Without any pictures, print the lines below from the one that has "Iniciar JBoss y" through the one that has "A few characteristics", exactly and nothing else.
[[ Material supplied, beginning ]]
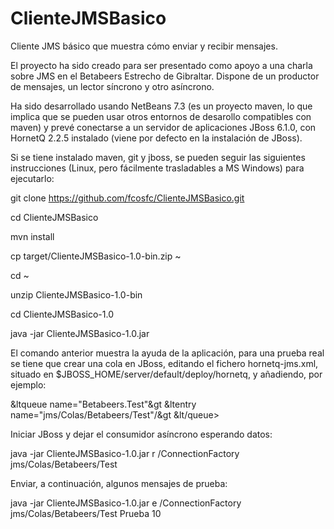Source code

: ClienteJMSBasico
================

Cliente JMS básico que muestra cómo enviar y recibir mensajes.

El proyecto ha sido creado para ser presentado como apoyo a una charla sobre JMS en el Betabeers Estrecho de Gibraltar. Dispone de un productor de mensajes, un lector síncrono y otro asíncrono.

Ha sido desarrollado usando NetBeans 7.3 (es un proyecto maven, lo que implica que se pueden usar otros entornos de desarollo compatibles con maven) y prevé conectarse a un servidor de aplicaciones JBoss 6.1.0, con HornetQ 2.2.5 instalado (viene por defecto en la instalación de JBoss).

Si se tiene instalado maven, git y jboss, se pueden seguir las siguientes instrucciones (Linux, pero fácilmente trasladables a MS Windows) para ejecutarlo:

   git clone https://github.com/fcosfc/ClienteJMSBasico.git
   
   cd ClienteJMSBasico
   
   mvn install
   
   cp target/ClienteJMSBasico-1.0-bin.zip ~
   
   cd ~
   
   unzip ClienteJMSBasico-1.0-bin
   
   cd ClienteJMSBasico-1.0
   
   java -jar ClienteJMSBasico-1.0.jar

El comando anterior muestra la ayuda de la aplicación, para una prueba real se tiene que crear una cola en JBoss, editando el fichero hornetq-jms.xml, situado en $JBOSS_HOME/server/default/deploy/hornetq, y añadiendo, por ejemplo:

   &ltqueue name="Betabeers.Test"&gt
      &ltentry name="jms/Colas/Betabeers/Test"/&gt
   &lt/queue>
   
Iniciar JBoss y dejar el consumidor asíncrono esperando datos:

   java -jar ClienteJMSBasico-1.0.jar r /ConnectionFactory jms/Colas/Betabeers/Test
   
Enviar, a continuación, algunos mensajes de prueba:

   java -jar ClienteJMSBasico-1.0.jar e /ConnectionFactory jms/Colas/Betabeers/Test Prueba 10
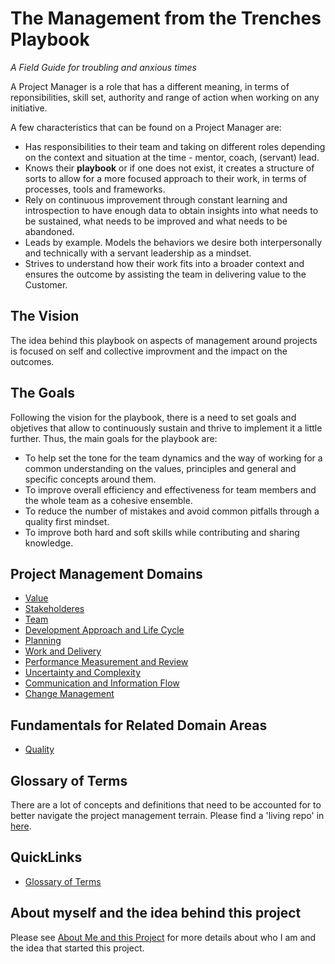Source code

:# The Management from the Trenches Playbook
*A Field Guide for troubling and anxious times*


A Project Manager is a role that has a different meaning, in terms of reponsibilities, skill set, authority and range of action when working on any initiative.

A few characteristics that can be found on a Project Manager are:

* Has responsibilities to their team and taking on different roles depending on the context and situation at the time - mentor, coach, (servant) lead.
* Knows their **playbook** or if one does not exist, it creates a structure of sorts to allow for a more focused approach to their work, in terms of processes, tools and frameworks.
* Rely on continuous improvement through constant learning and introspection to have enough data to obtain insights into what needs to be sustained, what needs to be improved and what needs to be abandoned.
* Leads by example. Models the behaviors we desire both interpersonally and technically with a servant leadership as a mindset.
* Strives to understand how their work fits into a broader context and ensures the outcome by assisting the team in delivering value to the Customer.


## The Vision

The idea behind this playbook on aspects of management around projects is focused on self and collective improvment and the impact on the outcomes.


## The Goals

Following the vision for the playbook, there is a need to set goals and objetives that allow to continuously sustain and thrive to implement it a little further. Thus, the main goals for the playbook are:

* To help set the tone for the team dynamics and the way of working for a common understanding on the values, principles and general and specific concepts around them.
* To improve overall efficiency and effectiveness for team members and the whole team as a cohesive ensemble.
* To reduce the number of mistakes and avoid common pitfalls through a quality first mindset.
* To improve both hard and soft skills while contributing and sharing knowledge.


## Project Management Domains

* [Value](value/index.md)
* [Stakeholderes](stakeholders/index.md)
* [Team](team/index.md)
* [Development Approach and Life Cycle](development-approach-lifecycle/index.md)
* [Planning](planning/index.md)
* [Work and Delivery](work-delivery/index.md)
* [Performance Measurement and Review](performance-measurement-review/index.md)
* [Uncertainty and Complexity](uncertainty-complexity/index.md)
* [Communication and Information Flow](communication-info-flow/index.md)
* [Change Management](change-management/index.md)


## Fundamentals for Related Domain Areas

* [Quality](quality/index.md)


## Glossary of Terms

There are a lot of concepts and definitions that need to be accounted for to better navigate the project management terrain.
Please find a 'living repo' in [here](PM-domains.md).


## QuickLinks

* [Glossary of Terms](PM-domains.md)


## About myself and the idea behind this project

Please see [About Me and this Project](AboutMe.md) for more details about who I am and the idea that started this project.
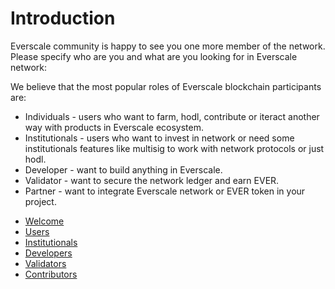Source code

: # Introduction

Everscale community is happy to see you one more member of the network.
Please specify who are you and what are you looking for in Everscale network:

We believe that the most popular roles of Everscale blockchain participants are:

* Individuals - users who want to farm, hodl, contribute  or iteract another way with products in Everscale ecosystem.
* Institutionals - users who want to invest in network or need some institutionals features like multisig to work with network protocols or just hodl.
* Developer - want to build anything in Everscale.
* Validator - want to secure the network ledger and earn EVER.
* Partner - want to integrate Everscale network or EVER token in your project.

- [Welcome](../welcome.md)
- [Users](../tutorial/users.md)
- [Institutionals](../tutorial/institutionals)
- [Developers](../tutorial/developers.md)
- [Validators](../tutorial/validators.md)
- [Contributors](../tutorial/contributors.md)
[[ Material supplied, end ]]
▸ Response area:
Iniciar JBoss y dejar el consumidor asíncrono esperando datos:

   java -jar ClienteJMSBasico-1.0.jar r /ConnectionFactory jms/Colas/Betabeers/Test
   
Enviar, a continuación, algunos mensajes de prueba:

   java -jar ClienteJMSBasico-1.0.jar e /ConnectionFactory jms/Colas/Betabeers/Test Prueba 10
Source code

:# The Management from the Trenches Playbook
*A Field Guide for troubling and anxious times*


A Project Manager is a role that has a different meaning, in terms of reponsibilities, skill set, authority and range of action when working on any initiative.

A few characteristics that can be found on a Project Manager are:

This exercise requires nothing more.